「進むも退くも地獄の瀬戸際で助六が切った啖呵。素晴らしい飛躍、納得の着地。お見事でした。」
「どんどん盛り上がる人間関係!幸せなことと哀しいことを繰り返しながら、人々が敗戦後の日本で生きてゆく様子が、落語を通して描かれている面も魅力的。マンガを通して、過去(伝統)と現在(変革)が混ざり合って、新しい未来が作られようとする過渡期に立ち会えている。独特の艶のある線で描かれる世界と和装にのめりこんでしまう。」
「落語は独りで正座したまま複数の登場人物を演じ分ける。姿勢を変え、顔付を、声色を、仕草を変え、全く違う人格を演出する。
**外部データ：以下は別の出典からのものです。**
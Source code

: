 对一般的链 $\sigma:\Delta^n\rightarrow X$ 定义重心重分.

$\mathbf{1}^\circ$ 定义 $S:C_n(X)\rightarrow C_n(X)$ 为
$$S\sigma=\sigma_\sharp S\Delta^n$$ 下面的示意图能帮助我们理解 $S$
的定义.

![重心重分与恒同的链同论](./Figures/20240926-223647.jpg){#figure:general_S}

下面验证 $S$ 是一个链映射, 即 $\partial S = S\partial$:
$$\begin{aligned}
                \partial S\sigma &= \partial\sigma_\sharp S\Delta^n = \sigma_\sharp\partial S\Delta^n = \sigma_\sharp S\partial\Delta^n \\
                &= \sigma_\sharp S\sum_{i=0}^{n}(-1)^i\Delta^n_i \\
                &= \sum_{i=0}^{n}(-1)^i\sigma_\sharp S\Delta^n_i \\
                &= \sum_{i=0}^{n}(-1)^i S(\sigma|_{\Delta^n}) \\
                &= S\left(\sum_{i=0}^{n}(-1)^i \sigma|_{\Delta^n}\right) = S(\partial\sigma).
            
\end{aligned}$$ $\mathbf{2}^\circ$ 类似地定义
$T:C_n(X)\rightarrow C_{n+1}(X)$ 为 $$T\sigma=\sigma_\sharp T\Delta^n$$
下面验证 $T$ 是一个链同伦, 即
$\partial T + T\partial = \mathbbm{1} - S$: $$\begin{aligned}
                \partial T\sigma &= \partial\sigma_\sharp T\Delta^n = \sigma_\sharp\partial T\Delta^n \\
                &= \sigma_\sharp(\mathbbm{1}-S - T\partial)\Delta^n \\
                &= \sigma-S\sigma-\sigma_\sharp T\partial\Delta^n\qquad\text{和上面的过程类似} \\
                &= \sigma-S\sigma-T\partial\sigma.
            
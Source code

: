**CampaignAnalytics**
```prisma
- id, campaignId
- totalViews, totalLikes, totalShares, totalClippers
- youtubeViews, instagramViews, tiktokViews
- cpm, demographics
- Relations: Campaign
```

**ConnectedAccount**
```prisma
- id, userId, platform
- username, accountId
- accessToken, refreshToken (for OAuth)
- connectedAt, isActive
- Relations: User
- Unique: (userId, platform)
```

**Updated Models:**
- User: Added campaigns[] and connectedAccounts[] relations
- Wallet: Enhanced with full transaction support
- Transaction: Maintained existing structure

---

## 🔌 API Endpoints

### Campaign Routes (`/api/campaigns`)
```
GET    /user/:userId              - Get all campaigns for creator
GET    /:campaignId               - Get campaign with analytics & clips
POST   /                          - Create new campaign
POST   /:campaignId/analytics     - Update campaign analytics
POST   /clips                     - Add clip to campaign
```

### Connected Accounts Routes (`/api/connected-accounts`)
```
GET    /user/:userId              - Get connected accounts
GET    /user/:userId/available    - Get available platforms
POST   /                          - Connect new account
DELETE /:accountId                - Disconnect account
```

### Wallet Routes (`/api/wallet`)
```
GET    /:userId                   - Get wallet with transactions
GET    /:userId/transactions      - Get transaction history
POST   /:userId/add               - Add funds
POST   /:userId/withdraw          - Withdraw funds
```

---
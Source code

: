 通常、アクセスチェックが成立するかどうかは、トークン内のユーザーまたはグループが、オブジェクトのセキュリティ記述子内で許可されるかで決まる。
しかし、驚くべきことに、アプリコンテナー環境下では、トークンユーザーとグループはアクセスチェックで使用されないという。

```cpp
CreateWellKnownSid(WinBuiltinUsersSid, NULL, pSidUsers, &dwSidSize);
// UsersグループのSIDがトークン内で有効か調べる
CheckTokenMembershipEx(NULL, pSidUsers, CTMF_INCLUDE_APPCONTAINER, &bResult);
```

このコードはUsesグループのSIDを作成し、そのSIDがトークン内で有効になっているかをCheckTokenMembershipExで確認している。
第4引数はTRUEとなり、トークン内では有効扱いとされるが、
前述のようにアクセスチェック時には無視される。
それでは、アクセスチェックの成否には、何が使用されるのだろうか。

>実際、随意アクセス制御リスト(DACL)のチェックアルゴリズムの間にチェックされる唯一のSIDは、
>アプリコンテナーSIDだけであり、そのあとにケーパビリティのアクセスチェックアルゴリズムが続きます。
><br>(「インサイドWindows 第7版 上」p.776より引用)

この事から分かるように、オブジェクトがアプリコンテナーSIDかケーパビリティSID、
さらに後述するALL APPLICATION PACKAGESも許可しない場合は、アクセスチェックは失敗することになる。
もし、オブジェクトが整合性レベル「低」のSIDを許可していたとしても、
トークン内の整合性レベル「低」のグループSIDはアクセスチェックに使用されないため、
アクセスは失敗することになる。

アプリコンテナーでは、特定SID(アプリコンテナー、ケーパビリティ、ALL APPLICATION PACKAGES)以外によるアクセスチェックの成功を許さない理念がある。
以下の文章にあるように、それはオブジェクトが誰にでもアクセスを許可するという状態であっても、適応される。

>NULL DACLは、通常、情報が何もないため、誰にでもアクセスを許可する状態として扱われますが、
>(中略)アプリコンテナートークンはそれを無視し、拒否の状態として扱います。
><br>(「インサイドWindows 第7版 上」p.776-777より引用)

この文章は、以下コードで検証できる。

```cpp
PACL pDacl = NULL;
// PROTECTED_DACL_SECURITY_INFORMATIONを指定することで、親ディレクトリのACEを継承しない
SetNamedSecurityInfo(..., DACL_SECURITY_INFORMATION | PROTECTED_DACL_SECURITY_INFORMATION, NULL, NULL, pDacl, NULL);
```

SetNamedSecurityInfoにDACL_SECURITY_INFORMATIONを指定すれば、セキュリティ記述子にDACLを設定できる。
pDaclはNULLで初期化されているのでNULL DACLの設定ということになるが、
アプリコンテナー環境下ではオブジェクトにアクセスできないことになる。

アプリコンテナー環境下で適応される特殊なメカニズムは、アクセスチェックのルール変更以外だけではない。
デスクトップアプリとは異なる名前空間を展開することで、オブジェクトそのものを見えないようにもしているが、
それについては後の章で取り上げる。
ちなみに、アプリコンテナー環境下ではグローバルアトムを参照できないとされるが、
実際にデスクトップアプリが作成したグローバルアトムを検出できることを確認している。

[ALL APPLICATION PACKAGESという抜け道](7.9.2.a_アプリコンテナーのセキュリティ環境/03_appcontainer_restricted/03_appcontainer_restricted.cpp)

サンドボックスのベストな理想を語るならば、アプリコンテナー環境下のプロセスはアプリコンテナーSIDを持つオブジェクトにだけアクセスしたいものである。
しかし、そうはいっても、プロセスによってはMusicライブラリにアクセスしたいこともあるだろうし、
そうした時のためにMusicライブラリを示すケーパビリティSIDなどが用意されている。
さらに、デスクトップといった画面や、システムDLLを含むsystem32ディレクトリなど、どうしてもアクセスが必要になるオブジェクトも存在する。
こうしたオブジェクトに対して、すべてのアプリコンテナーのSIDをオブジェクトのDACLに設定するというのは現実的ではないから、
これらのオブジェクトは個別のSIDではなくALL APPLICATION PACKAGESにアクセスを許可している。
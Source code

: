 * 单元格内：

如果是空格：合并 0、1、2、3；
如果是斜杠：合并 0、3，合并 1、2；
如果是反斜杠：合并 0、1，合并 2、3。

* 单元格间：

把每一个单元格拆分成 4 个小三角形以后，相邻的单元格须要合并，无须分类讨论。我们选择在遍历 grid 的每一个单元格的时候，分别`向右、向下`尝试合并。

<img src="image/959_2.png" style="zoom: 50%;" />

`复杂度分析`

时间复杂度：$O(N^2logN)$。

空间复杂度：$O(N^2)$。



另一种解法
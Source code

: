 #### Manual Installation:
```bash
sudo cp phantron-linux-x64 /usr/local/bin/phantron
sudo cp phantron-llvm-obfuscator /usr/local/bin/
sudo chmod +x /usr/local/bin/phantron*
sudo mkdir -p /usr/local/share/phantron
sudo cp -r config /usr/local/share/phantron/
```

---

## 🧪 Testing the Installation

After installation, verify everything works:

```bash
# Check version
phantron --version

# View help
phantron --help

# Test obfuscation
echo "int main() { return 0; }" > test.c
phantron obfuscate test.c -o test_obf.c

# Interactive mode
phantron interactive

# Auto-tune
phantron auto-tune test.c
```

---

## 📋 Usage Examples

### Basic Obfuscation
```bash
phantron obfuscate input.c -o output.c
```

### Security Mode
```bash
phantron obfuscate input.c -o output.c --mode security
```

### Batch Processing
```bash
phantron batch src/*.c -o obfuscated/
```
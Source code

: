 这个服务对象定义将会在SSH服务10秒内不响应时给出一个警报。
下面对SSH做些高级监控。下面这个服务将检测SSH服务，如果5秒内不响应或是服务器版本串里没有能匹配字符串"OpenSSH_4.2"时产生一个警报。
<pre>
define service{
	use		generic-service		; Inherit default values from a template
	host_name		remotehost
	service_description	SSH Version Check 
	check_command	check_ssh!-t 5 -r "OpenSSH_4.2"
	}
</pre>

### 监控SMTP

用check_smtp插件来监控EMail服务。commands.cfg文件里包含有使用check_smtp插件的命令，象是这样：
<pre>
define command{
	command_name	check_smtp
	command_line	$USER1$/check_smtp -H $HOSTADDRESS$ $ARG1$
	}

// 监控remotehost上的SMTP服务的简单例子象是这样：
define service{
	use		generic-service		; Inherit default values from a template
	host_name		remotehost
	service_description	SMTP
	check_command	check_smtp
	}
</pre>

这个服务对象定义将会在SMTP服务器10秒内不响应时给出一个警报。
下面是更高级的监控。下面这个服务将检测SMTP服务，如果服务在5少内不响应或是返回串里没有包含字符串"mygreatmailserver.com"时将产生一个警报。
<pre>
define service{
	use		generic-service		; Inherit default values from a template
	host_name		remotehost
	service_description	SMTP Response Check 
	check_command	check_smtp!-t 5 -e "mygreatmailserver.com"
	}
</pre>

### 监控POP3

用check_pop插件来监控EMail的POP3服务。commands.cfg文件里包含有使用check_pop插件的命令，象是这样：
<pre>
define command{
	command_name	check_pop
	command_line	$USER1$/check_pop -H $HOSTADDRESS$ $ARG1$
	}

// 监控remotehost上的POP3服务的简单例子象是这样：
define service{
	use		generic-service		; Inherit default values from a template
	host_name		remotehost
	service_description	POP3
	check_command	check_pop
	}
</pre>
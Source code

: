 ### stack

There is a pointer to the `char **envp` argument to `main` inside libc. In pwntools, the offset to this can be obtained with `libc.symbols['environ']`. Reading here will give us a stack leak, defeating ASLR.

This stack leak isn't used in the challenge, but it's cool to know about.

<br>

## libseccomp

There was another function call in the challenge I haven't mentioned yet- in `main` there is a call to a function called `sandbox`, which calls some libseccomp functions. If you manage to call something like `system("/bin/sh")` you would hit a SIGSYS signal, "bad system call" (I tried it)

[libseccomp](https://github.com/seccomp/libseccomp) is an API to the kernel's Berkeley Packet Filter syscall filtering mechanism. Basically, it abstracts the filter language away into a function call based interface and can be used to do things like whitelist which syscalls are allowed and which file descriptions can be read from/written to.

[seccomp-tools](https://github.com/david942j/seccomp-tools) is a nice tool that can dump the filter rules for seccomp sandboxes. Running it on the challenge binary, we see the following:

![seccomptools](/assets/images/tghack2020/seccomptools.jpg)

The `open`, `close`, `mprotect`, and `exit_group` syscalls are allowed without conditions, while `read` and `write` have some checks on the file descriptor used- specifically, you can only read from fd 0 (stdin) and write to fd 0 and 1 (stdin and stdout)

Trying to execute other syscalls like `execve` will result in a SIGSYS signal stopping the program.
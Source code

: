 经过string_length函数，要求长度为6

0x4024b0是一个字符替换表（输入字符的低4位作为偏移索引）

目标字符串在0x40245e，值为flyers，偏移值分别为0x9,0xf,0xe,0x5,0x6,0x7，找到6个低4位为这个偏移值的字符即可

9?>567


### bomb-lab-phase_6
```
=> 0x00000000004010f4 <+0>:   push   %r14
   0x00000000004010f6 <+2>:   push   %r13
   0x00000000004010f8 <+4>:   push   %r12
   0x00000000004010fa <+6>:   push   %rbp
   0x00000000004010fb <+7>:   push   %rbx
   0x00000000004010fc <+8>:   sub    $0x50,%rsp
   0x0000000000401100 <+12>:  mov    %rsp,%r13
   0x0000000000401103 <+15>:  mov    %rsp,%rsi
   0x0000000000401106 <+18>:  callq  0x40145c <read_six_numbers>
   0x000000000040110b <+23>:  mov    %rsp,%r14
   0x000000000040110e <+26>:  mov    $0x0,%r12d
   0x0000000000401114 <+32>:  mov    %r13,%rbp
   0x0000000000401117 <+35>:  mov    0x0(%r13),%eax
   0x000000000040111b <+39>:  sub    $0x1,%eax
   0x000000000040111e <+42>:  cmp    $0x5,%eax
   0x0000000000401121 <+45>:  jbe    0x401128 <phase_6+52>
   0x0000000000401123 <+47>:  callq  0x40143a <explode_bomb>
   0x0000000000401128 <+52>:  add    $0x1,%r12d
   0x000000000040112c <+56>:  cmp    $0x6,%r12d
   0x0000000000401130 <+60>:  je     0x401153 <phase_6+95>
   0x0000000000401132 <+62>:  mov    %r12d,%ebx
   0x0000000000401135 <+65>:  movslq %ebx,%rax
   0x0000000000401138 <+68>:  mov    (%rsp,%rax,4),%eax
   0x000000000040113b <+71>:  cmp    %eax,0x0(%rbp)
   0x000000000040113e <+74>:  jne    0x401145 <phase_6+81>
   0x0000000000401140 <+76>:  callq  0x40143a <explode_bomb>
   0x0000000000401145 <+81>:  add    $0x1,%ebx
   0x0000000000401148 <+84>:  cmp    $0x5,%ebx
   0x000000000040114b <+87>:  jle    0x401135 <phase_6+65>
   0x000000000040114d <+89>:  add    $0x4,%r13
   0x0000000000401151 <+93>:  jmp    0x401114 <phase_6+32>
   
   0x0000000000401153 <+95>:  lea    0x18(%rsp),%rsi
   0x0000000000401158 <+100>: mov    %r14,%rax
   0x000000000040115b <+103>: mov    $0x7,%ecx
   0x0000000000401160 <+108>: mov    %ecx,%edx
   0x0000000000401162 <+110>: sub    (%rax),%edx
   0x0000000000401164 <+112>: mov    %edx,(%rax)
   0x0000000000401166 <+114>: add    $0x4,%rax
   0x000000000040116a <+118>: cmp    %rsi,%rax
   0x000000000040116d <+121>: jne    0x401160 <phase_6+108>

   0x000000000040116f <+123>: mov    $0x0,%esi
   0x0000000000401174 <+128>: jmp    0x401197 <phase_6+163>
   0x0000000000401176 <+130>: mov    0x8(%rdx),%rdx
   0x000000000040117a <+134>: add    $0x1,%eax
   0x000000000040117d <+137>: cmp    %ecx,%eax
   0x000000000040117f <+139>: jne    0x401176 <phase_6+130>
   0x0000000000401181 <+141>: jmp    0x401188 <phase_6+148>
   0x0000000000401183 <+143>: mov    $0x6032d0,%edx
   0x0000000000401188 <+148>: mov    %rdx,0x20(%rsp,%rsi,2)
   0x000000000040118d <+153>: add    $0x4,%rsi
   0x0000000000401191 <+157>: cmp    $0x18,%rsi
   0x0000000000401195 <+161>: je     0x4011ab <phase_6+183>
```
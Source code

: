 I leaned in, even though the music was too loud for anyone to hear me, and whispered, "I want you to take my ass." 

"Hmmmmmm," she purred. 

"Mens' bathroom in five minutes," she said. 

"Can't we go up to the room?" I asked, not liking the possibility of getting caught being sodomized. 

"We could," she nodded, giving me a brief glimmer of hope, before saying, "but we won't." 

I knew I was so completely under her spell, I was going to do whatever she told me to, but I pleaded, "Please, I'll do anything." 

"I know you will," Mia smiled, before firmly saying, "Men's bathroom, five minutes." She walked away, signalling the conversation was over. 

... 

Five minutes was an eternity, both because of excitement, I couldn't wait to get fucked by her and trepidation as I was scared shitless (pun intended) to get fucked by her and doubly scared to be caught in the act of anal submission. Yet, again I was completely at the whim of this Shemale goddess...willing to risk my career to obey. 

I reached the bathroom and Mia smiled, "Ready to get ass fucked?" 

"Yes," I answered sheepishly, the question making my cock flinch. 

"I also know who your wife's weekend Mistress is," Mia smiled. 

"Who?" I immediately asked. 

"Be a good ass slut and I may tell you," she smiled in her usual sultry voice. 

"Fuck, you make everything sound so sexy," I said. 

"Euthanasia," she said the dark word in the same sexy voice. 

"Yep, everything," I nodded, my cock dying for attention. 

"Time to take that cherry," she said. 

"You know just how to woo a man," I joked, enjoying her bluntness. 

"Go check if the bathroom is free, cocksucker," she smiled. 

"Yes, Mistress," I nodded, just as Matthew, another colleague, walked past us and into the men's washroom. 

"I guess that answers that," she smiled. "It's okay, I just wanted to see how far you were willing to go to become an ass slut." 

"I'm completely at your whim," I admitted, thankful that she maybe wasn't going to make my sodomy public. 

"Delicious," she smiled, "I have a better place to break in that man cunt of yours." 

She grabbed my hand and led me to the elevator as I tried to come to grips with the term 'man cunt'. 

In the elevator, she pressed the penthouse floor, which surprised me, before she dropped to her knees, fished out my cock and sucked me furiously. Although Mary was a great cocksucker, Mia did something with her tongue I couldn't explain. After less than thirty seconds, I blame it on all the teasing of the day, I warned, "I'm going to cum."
画と台詞で無限の表現ができるマンガという様式は、場面によってキャラクターの顔や体型をいくらでもいじることができるため、落語をネタにするうえではある意味ズルい部分もあるかもしれない。が、この作品はそういったマンガの持つ表現の幅の広さをフルに使って、落語の魅力や凄みをたっぷりと伝えている。この作品の真骨頂はやはり落語根多のシーン。見開きにあるコマというコマは、根多を披露しているキャラのアップで埋め尽くされる。しかしそれは単調なものではなく、キャラの表情の変化はもちろん、画の描線やフキダシの形、コマの大小で落語の緩急が表現されており、キャラの息遣いや高座の匂いまでもが感じられるような、エキサイティングな画面になっている。そういった表現の手腕ももちろんのこと、主人公の師匠「八代目 有楽亭八雲」の恐ろしいほどの存在感も、大きな魅力。危うげな初老の男性ながら、漂う色気、高座に立つと豹変する名人っぷり。既刊6巻のうち、現状で半分以上の尺を八雲師匠の過去編で占めているため、もはや正主人公を食う勢い。彼が落語を続ける理由、ただのチンピラでしかなかった主人公「与太郎」を弟子に取ったわけ、そして本作のタイトル「落語心中」の意味、その辺が過去編に濃縮されている。余談だが、私のごとき落語素人からすると、登場人物たちの使う江戸ことばが堪らなくカッコイイものらしく、知らず知らずのうちにしゃべり方が感染ってしまっていたようで、上司に喋り方を注意されることがこのマンガを読んで以降、増加する傾向にある。用法、用量を守って読み込むのが良いであろう。」